Windowsの認証情報が要求される場合

Active Directory経由でサインインした後、Windowsの認証情報を入力するよう求められた場合は、各Blue Prismサーバーサービスインスタンスが実行されているActive Directoryアカウントに対してサービスプリンシパル名(SPN)が構成され、Blue Prismインタラクティブクライアントの各BPサーバー接続に対してKerberosレルムが構成されていることを確認してください。詳細については、「SPNの構成」「」を参照してください。

以下のエラーメッセージが表示される場合

このワークステーションとプライマリドメイン間の信頼関係に失敗しました。

このエラーはネットワーク構成に問題があることを示しています。名前空間の不整合がある可能性があります(コンピューターのプライマリドメインネームシステム(DNS)サフィックスとそのコンピューターが存在するDNSドメイン名が一致しない状態)。

「指定されたドメインが存在しないか、通信できません」。

マシンがドメインのメンバーであるように見えても、正しく構成されていないことがあります。他のマシンが問題なく動作するのに、特定のマシンでのみ発生する場合は、これが原因である場合があります。この場合、ドメインからマシンを削除して再接続します(ドメイン管理者がこのアクションを実行する必要があります)。

ローカルマシンがActive Directoryドメインのメンバーでないか、ドメインにアクセスできません。

にこのメッセージが表示された場合、Active Directory認証を構成する前に、Active Directoryドメイン管理者にActive Directoryドメインへの追加を依頼する必要があります。
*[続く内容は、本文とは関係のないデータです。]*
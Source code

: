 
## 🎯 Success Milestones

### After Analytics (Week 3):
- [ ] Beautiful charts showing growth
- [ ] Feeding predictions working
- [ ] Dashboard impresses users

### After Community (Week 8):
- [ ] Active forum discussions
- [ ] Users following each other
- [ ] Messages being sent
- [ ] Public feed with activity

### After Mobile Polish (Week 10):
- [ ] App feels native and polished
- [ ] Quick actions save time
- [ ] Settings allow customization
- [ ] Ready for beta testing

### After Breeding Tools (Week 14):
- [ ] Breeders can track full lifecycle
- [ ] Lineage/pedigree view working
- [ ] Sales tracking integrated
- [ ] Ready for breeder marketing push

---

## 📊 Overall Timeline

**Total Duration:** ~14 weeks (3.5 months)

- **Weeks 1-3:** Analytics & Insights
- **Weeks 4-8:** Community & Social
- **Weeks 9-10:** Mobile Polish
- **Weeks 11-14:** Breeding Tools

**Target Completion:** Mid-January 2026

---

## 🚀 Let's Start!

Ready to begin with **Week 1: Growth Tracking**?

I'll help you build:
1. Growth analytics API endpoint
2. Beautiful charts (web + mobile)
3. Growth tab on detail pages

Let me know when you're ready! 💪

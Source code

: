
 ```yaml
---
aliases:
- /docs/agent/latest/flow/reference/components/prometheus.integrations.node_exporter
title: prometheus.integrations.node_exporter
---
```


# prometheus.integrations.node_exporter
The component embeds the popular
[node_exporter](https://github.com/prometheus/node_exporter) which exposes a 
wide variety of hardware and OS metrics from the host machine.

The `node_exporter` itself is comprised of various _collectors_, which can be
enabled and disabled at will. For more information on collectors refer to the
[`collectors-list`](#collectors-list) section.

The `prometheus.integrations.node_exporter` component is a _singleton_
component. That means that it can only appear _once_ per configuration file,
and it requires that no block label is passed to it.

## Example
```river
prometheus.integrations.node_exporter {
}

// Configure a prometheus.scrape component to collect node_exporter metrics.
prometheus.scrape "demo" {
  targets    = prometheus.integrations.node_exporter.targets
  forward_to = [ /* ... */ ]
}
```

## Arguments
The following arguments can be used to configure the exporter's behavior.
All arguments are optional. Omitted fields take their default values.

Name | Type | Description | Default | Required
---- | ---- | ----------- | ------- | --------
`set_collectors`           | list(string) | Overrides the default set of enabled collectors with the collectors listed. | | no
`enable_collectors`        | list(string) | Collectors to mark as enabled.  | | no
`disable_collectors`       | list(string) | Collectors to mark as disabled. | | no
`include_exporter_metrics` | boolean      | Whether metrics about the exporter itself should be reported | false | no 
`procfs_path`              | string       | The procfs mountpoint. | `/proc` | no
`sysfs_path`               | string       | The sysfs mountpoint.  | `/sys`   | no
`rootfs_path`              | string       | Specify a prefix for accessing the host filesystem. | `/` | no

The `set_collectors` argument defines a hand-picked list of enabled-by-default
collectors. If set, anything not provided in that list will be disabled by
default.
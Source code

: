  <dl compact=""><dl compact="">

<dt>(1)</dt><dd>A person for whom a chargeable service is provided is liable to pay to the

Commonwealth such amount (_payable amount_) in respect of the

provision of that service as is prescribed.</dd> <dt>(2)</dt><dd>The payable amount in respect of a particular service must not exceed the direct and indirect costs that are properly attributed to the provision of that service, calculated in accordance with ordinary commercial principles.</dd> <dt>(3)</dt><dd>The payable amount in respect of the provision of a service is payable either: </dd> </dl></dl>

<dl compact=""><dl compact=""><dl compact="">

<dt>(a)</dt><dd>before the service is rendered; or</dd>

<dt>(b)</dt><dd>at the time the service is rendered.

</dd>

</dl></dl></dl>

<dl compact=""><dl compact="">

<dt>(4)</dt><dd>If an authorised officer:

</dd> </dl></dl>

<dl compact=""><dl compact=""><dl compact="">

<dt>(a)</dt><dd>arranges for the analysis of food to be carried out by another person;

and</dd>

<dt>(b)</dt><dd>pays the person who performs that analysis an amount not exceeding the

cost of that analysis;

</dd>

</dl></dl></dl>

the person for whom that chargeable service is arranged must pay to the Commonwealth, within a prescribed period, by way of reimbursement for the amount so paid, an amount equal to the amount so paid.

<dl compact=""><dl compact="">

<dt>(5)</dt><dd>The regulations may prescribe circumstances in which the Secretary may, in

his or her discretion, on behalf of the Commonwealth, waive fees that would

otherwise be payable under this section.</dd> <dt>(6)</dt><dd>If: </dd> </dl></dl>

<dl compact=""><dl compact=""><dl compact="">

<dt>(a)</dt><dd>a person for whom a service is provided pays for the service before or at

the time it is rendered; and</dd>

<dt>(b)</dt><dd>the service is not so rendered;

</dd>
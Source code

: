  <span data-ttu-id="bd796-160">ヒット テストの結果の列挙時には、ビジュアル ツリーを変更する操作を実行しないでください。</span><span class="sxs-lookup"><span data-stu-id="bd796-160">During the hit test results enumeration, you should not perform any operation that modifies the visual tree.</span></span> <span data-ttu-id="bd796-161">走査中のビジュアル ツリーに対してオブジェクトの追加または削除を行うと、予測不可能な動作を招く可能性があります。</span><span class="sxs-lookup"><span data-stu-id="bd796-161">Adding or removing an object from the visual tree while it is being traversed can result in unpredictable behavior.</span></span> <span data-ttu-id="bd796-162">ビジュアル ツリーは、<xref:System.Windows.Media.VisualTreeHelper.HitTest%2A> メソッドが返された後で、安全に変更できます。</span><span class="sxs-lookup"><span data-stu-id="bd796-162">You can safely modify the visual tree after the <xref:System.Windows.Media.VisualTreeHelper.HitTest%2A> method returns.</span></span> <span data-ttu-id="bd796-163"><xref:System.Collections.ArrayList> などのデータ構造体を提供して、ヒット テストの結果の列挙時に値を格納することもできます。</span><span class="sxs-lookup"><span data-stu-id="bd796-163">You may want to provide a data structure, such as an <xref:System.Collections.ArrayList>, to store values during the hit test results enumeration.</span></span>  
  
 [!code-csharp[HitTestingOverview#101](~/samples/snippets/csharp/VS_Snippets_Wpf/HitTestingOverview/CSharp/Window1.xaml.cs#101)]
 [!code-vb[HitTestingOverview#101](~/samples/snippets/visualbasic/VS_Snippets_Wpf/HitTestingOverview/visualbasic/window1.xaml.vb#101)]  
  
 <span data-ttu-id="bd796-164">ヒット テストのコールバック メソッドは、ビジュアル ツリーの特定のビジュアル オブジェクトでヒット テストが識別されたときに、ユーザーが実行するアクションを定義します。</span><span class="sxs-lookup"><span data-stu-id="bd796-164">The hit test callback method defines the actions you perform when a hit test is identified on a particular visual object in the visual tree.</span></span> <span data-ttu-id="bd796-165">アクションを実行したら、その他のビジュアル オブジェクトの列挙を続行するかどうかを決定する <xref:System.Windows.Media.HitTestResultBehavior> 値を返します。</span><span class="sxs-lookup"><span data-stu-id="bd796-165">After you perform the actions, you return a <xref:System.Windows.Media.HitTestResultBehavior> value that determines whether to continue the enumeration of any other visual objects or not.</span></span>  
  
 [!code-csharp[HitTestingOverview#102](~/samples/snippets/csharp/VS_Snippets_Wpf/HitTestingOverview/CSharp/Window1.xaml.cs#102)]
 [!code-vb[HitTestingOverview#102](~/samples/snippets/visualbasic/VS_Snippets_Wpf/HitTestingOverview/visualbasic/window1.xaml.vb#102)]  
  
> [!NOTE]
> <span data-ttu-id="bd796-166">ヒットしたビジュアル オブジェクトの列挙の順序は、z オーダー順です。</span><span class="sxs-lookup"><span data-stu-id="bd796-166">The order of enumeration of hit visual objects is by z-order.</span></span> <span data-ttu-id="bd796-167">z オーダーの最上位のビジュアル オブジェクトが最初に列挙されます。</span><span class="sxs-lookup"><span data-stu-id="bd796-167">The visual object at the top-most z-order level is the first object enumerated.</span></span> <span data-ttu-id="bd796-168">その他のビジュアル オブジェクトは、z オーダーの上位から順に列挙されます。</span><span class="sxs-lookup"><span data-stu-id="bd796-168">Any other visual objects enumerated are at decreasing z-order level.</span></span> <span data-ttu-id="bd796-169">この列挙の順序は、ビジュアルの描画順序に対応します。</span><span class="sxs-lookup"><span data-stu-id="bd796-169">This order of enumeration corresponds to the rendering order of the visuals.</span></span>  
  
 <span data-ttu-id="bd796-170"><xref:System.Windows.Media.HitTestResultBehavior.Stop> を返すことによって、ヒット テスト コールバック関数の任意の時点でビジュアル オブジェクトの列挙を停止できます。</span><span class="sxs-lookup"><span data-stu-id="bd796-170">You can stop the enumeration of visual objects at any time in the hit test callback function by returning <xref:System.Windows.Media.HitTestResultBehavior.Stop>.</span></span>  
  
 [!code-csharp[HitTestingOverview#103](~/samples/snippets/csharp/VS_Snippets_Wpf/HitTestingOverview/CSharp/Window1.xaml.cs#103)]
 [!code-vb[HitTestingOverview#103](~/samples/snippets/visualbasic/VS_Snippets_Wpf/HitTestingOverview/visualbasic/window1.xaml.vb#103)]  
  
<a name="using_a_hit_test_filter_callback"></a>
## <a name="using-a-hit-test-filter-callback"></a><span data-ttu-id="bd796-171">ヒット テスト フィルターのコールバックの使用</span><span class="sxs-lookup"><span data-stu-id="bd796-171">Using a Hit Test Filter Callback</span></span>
Foreign Security Principalであるか未解決のSIDを持つメンバーが含まれているため、セキュリティグループ{Security Group Name}のメンバーを取得できません。

一部のActive Directoryセキュリティグループ(例:一部の組み込みグループ)はクエリの問題が発生しているため、こういったグループの設定はお勧めしていません。これらのグループのユーザーは正しい許可でサインインできますが、Blue Prismの画面の中にはメンバー情報を正確に表示できない場合があります。